The problem with the skip gram model is that for each time we want to evaluate the probability, we need to sum over all the word in the vocabulary, which is very slow given how big some vocabularies are, one solution is using Hierarchical softmax, with a complexity of O(log(n)) using a tree (can be asymetric), where most commons words tend to be on top and less common words deeper to further reduce the computations.

Negative sampling

The training objective, is given two words, are these two word have relative meaning (close together in a sentence) or not. To construct the training exmaples, for positives we pick a context word and a second word from the neibhood of the target, and for negatives we choose the second word randomly. For each one positive example we'll k negatives (5-20 depending on the size of the dataset).

One problem is that if we sampled randomly / according to the empirical frequency the second words, we'll end up with more negatives of the frequent words in the corpus, the solution is using the frequency of a given word to calculate the probability of sampling a given word:

$P \left( \omega _ { i } \right) = \frac{f \left( \omega _ { i } \right) ^ { 3 / 4 }}{\sum _ { j = 1 } ^ { 10,1000 } f \left( \omega _ { j } \right) ^ { 3 / 4 }}$

To solve the computation problem, we model the task as a binary logistic regression problem, so instead of using 10,000 way softmax, at each step only k+1 classifiers are modified (k negatives and 1 positive).

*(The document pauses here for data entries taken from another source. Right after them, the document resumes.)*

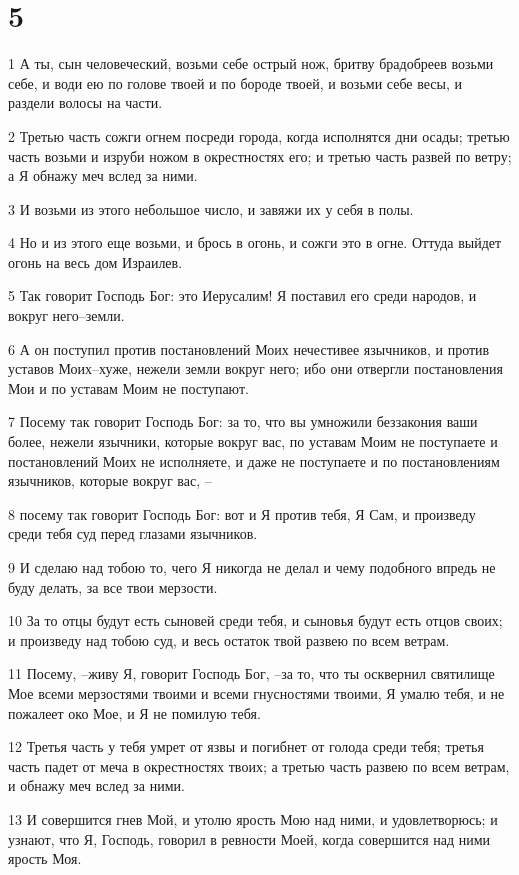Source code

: \chapter{5}

\par 1 А ты, сын человеческий, возьми себе острый нож, бритву брадобреев возьми себе, и води ею по голове твоей и по бороде твоей, и возьми себе весы, и раздели волосы на части.
\par 2 Третью часть сожги огнем посреди города, когда исполнятся дни осады; третью часть возьми и изруби ножом в окрестностях его; и третью часть развей по ветру; а Я обнажу меч вслед за ними.
\par 3 И возьми из этого небольшое число, и завяжи их у себя в полы.
\par 4 Но и из этого еще возьми, и брось в огонь, и сожги это в огне. Оттуда выйдет огонь на весь дом Израилев.
\par 5 Так говорит Господь Бог: это Иерусалим! Я поставил его среди народов, и вокруг него--земли.
\par 6 А он поступил против постановлений Моих нечестивее язычников, и против уставов Моих--хуже, нежели земли вокруг него; ибо они отвергли постановления Мои и по уставам Моим не поступают.
\par 7 Посему так говорит Господь Бог: за то, что вы умножили беззакония ваши более, нежели язычники, которые вокруг вас, по уставам Моим не поступаете и постановлений Моих не исполняете, и даже не поступаете и по постановлениям язычников, которые вокруг вас, --
\par 8 посему так говорит Господь Бог: вот и Я против тебя, Я Сам, и произведу среди тебя суд перед глазами язычников.
\par 9 И сделаю над тобою то, чего Я никогда не делал и чему подобного впредь не буду делать, за все твои мерзости.
\par 10 За то отцы будут есть сыновей среди тебя, и сыновья будут есть отцов своих; и произведу над тобою суд, и весь остаток твой развею по всем ветрам.
\par 11 Посему, --живу Я, говорит Господь Бог, --за то, что ты осквернил святилище Мое всеми мерзостями твоими и всеми гнусностями твоими, Я умалю тебя, и не пожалеет око Мое, и Я не помилую тебя.
\par 12 Третья часть у тебя умрет от язвы и погибнет от голода среди тебя; третья часть падет от меча в окрестностях твоих; а третью часть развею по всем ветрам, и обнажу меч вслед за ними.
\par 13 И совершится гнев Мой, и утолю ярость Мою над ними, и удовлетворюсь; и узнают, что Я, Господь, говорил в ревности Моей, когда совершится над ними ярость Моя.
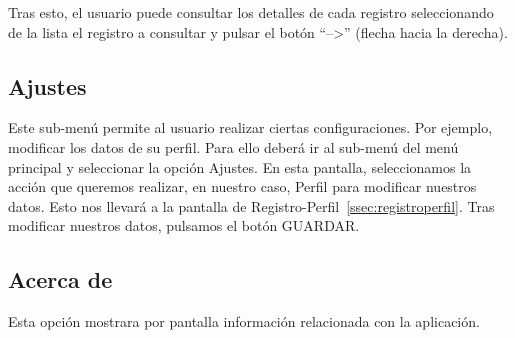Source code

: Tras esto, el usuario puede consultar los detalles de cada registro seleccionando de la lista el registro a consultar y pulsar el botón ``-->'' (flecha hacia la derecha).

\subsection{Ajustes}
Este sub-menú permite al usuario realizar ciertas configuraciones. Por ejemplo, modificar los datos de su perfil. Para ello deberá ir al sub-menú del menú principal y seleccionar la opción Ajustes. En esta pantalla, seleccionamos la acción que queremos realizar, en nuestro caso, Perfil para modificar nuestros datos. Esto nos llevará a la pantalla de Registro-Perfil~\ref{ssec:registroperfil}. Tras modificar nuestros datos, pulsamos el botón GUARDAR.
\subsection{Acerca de}
Esta opción mostrara por pantalla información relacionada con la aplicación.
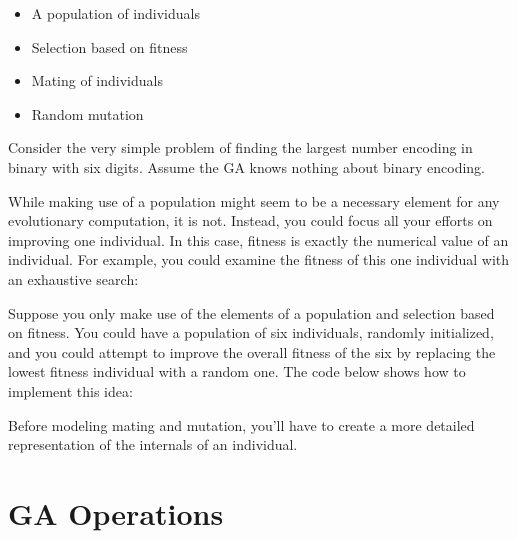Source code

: \begin{itemize}
\item A population of individuals
\item Selection based on fitness
\item Mating of individuals
\item Random mutation
\end{itemize}
Consider the very simple problem of finding the largest number encoding
in binary with six digits. Assume the GA knows nothing about binary
encoding.

While making use of a population might seem to be a necessary element
for any evolutionary computation, it is not. Instead, you could focus
all your efforts on improving one individual. In this case, fitness is
exactly the numerical value of an individual. For example, you could
examine the fitness of this one individual with an exhaustive search:


Suppose you only make use of the elements of a population and selection
based on fitness. You could have a population of six individuals,
randomly initialized, and you could attempt to improve the overall
fitness of the six by replacing the lowest fitness individual with a
random one. The code below shows how to implement this idea:


Before modeling mating and mutation, you'll have to
create a more detailed representation of the internals of an
individual.

\section{GA Operations}

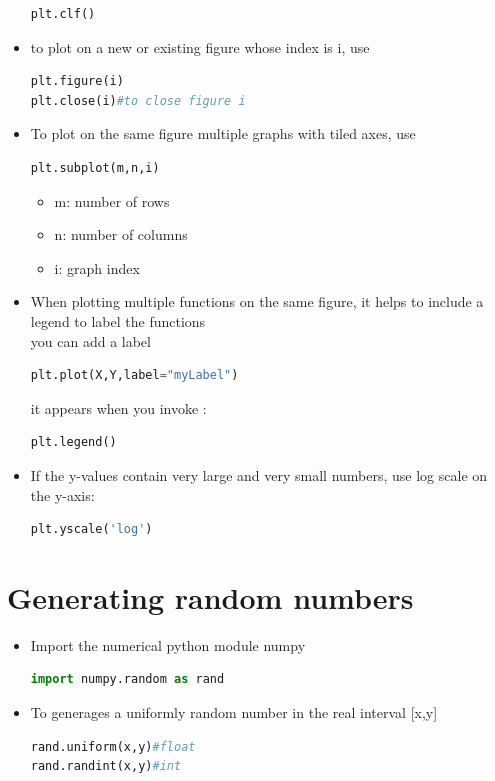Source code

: \documentclass[12pt,oneside]{book}
\begin{document}
\begin{itemize}
\begin{lstlisting}[language=python]
plt.clf()
\end{lstlisting}
	\item to plot on a new or existing figure whose index is i, use
\begin{lstlisting}[language=python]
plt.figure(i)
plt.close(i)#to close figure i
\end{lstlisting}
	\item To plot on the same figure multiple graphs with tiled axes, use
\begin{lstlisting}[language=python]
plt.subplot(m,n,i)
\end{lstlisting}
	      \begin{itemize}
		      \item m: number of rows
		      \item n: number of columns
		      \item i: graph index
	      \end{itemize}
	\item When plotting multiple functions on the same figure, it helps to include a legend to label the functions\\
	      you can add a label
\begin{lstlisting}[language=python]
plt.plot(X,Y,label="myLabel")
\end{lstlisting}
	it appears when you invoke :
\begin{lstlisting}[language=python]
plt.legend()
\end{lstlisting}
	\item If the y-values contain very large and very small numbers, use log scale on the y-axis:
\begin{lstlisting}[language=python]
plt.yscale('log')
\end{lstlisting}
\end{itemize}
\section{Generating random numbers}
\begin{itemize}
	\item Import the numerical python module numpy
\begin{lstlisting}[language=python]
import numpy.random as rand
\end{lstlisting}
	\item To generages a uniformly random number in the real interval [x,y]
\begin{lstlisting}[language=python]
rand.uniform(x,y)#float 
rand.randint(x,y)#int
\end{lstlisting}
\end{itemize}
\end{document}
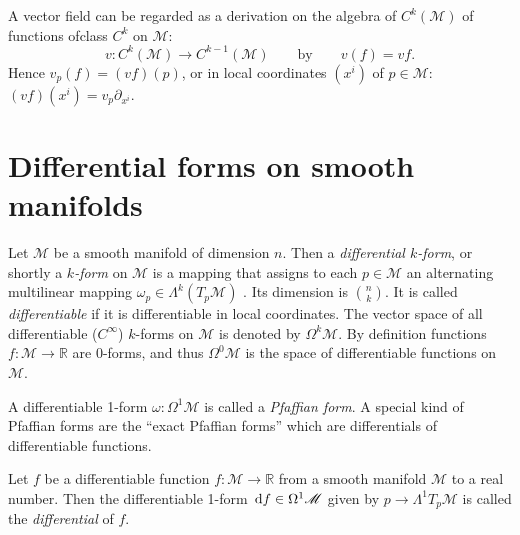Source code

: \begin{bem}
	\label{bem:vector-field-as-a-derivation-on-C^k(M)}
	A vector field can be regarded as a derivation on the algebra of $C^k(\mathscr{M})$ of functions ofclass $C^k$ on $\mathscr{M}$:
	\begin{equation}
		 v: C^k(\mathscr{M}) \to C^{k-1}(\mathscr{M})
		 \qquad
		 \mbox{by}
		 \qquad
		 v(f) = vf.
	\end{equation}
	Hence $v_p(f) = (vf)(p)$, or in local coordinates $(x^i)$ of $p \in \mathscr{M}$:
	$ %
		(vf)(x^i)
		= v_p \partial_{x^i}.
	$ %
\end{bem}


\section{Differential forms on smooth manifolds}

\begin{definition}
	\cite[219]{Jaenich-2002}
	Let $\mathscr{M}$ be a smooth manifold of dimension $n$.
	Then a \emph{differential $k$-form},
	or shortly a \emph{$k$-form} on $\mathscr{M}$ is a mapping that assigns to each $p \in \mathscr{M}$
	an alternating multilinear mapping $\omega_p \in \Lambda^k (T_p \mathscr{M})$ \cite[cf.][217]{Jaenich-2001}.
	Its dimension is $\binom{n}{k}$.
	It is called \emph{differentiable} if it is differentiable in local coordinates.
	The vector space of all differentiable ($C^\infty$) $k$-forms on $\mathscr{M}$ is denoted by
	$\Omega ^k \mathscr{M}$.
	By definition functions $f: \mathscr{M} \to \mathbb{R}$ are 0-forms, and thus $\Omega^0 \mathscr{M}$ is the space of differentiable functions on $\mathscr{M}$.
\end{definition}

A differentiable 1-form $\omega: \Omega^1 \mathscr{M}$ is called a \emph{Pfaffian form}. A special kind of Pfaffian forms are the “exact Pfaffian forms” which are differentials of differentiable functions.

\begin{definition}
\cite[60]{Jaenich-1992}
Let $f$ be a differentiable function $f:\mathscr{M} \to \mathbb{R}$ from a smooth manifold $\mathscr{M}$ to a real number. Then the differentiable 1-form $\D f \in \Omega^1 \mathscr{M}$ given by $p \to \Lambda^1 T_p \mathscr{M}$ is called the \emph{differential} of $f$.
\end{definition}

$P ( y = 1 | c , t ) = \sigma \left( \theta _ { t } ^ { T } e _ { c } \right)$

GloVe word vectors

GloVe trains word embeddings by performing a weighted factorisation of the log of the word co-occurrence matrix. The model scales to very large corpora and performs well on word analogy tasks.

The cost function is given by:

$min \displaystyle \sum_{i, j = 1}^V f(X_{i,j}) (\theta_i^T e_j + b_i + b_j - \text{log} X_{i,j})^2$

where:

V is the size of the vocabulary,
X denotes the word co-occurrence matrix (so $X_{i,j}$ is the number of times that word j occurs in the context of word i)
$X_{i,j}$ = # times i appears in the context of j, $X_{i,j}$ can be symetric if the context is a window.
the weighting f is given by $f(x) = (x / x_{\text{max}})^\alpha$ if $x \leq x_{\text{max}}$ and 1 otherwise, to avoid doing the computation when Xi,j = 0
$x_{\text{max}}$ = 100 and $\alpha = 0.75$ (determined empirically),
$\theta_i$ , are the two layers of word vectors,
, are bias terms.

Note that the product is only over pairs i, j for which $X_{i,j}$ is non-zero. This means that GloVe (in contrast to word2vec with negative sampling) trains only “positive samples” and also that we don’t have to worry about the logarithm of zero.

NLP applications

Sentiment Analysis

is the most common text classification tool that analyses an incoming message and tells whether the underlying sentiment is positive, negative or neutral.

One simple way to perform sentiment analysis of a given sentence, is to transform the one hot vectors of each word in the sentence into its word emebdding, and take the average of these vectors and then feed it into a softmax to predict a sentiment. But the problem of such approach is that we don't take into account the position of the words, and so if good appears multipple times even if the whole sentence is negative is model will predict a positive sentiment.

A possible solutions is to use many-to-one RNN network and give the word embeddings at each time step, and at the last one predict the sentiment.

Debiasing word embeddings

Word embeddings can reflect gender, ethnicity... and other biases of the text used to train the model, How to adress these biases in word embeddings?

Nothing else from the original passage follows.